** Available records follows **

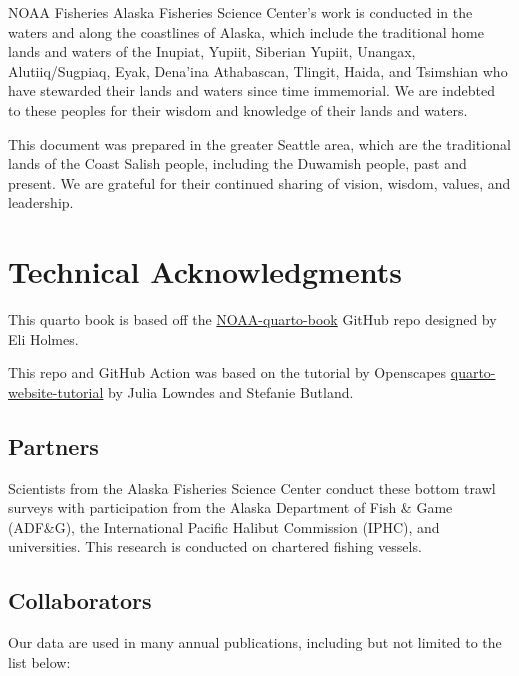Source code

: \documentclass[
  letterpaper,
  oneside,
  open=any]{scrbook}
\begin{document}
NOAA Fisheries Alaska Fisheries Science Center's work is conducted in
the waters and along the coastlines of Alaska, which include the
traditional home lands and waters of the Inupiat, Yupiit, Siberian
Yupiit, Unangax, Alutiiq/Sugpiaq, Eyak, Dena'ina Athabascan, Tlingit,
Haida, and Tsimshian who have stewarded their lands and waters since
time immemorial. We are indebted to these peoples for their wisdom and
knowledge of their lands and waters.

This document was prepared in the greater Seattle area, which are the
traditional lands of the Coast Salish people, including the Duwamish
people, past and present. We are grateful for their continued sharing of
vision, wisdom, values, and leadership.

\chapter{Technical Acknowledgments}\label{technical-acknowledgments}

This quarto book is based off the
\href{https://github.com/nmfs-opensci/NOAA-quarto-book}{NOAA-quarto-book}
GitHub repo designed by Eli Holmes.

This repo and GitHub Action was based on the tutorial by Openscapes
\href{https://github.com/Openscapes/quarto-website-tutorial}{quarto-website-tutorial}
by Julia Lowndes and Stefanie Butland.

\section{Partners}\label{partners}

Scientists from the Alaska Fisheries Science Center conduct these bottom
trawl surveys with participation from the Alaska Department of Fish \&
Game (ADF\&G), the International Pacific Halibut Commission (IPHC), and
universities. This research is conducted on chartered fishing vessels.

\section{Collaborators}\label{collaborators}

Our data are used in many annual publications, including but not limited
to the list below:
\end{document}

** End of Available records **

Task details | Reproduce the data above verbatim, minus any images.

Your response |
Source code

: \documentclass[
  letterpaper,
  oneside,
  open=any]{scrbook}
\begin{document}
NOAA Fisheries Alaska Fisheries Science Center's work is conducted in
the waters and along the coastlines of Alaska, which include the
traditional home lands and waters of the Inupiat, Yupiit, Siberian
Yupiit, Unangax, Alutiiq/Sugpiaq, Eyak, Dena'ina Athabascan, Tlingit,
Haida, and Tsimshian who have stewarded their lands and waters since
time immemorial. We are indebted to these peoples for their wisdom and
knowledge of their lands and waters.

This document was prepared in the greater Seattle area, which are the
traditional lands of the Coast Salish people, including the Duwamish
people, past and present. We are grateful for their continued sharing of
vision, wisdom, values, and leadership.

\chapter{Technical Acknowledgments}\label{technical-acknowledgments}

This quarto book is based off the
\href{https://github.com/nmfs-opensci/NOAA-quarto-book}{NOAA-quarto-book}
GitHub repo designed by Eli Holmes.

This repo and GitHub Action was based on the tutorial by Openscapes
\href{https://github.com/Openscapes/quarto-website-tutorial}{quarto-website-tutorial}
by Julia Lowndes and Stefanie Butland.

\section{Partners}\label{partners}

Scientists from the Alaska Fisheries Science Center conduct these bottom
trawl surveys with participation from the Alaska Department of Fish \&
Game (ADF\&G), the International Pacific Halibut Commission (IPHC), and
universities. This research is conducted on chartered fishing vessels.

\section{Collaborators}\label{collaborators}

Our data are used in many annual publications, including but not limited
to the list below:
\end{document}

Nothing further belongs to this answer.